Terminally ill deserve choice at end of their life
NEXT week supporters of voluntary assisted dying will meet at Parliament House in Brisbane in an effort to convince state MPs to hold a parliamentary inquiry into this issue of community concern — an issue that affects us all.
Terminally ill Queenslanders deserve to have a choice at the end of their lives — a good death or a bad one.
A parliamentary inquiry is the first step towards that choice and the Clem Jones Trust and Dying With Dignity Queensland are working together to achieve it.
A parliamentary inquiry can hear all sides of the argument, assess expert evidence, and separate fact from fiction.
The issue has been examined and debated in all states except Queensland.
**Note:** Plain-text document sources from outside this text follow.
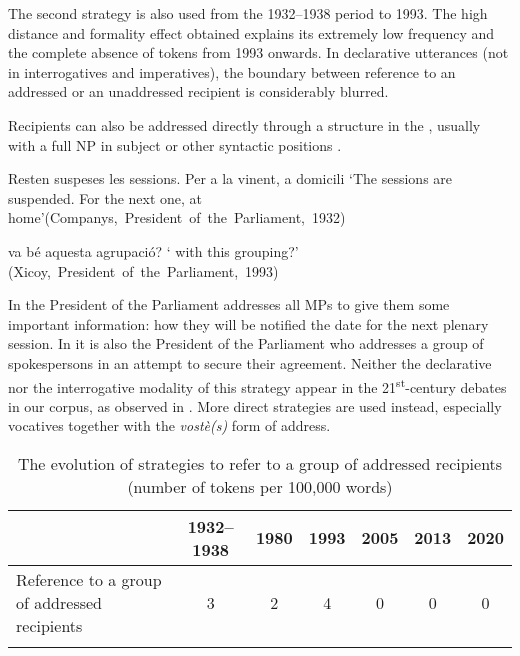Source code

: \documentclass[output=paper]{langscibook}
\begin{document}
The second strategy is also used from the 1932–1938 period to 1993. The high distance and formality effect obtained explains its extremely low frequency and the complete absence of tokens from 1993 onwards. In declarative utterances (not in interrogatives and imperatives), the boundary between reference to an addressed or an unaddressed recipient is considerably blurred.



\label{sec:nogue:2.2.1.8}





Recipients can also be addressed directly through a structure in the , usually with a full NP in subject or other syntactic positions .

\ea\label{ex:nogue:31}
\ea\label{ex:nogue:31a}
{{Resten suspeses les sessions. Per a la vinent,}  {a domicili}}
\glt `The sessions are suspended. For the next one,      at home'\hfill\hbox{(Companys, President of the Parliament, 1932)}

\ex\label{ex:nogue:31b}

{ {va bé aquesta agrupació?}}
\glt `     with this grouping?'\\
\hfill\hbox{(Xicoy, President of the Parliament, 1993)}
\z \z 


In  the President of the Parliament addresses all MPs to give them some important information: how they will be notified the date for the next plenary session. In  it is also the President of the Parliament who addresses a group of spokespersons in an attempt to secure their agreement. Neither the declarative  nor the interrogative  modality of this strategy appear in the 21\textsuperscript{st}{}-century debates in our corpus, as observed in . More direct strategies are used instead, especially vocatives together with the \textit{vostè(s)} form of address.


\begin{table}
\begin{tabularx}{\textwidth}{Qcccccc}
\lsptoprule
& 1932–1938 & 1980 & 1993 & 2005 & 2013 & 2020\\
\midrule
Reference to a group of addressed recipients & 3 & 2 & 4 & 0 & 0 & 0\\
\lspbottomrule
\end{tabularx}
\caption{The evolution of  strategies to refer to a group of addressed recipients (number of tokens per 100,000 words)\label{tab:nogue:14}}
\end{table}
\end{document}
VAD laws passed by the Northern Territory Parliament in the mid- 1990s were overturned by John Howard’s federal government.
In November 2017 — after an extensive parliamentary inquiry — the Victorian Parliament passed voluntary assisted dying laws effective from mid- 2019.
Bills were debated but narrowly failed to pass in NSW in November 2017 and in SA in November 2016, and a Bill was voted down in Tasmania in May 2017. In WA a parliamentary inquiry into VAD established in August 2017 is due to report in August this year. The length of inquiries — at least 12 months in both Victoria and WA — shows why Queensland needs to establish one sooner not later.
I urge all MPs to take an interest in this issue and support a parliamentary inquiry.
I also urge all Queenslanders to contact their local state MP and make their views known.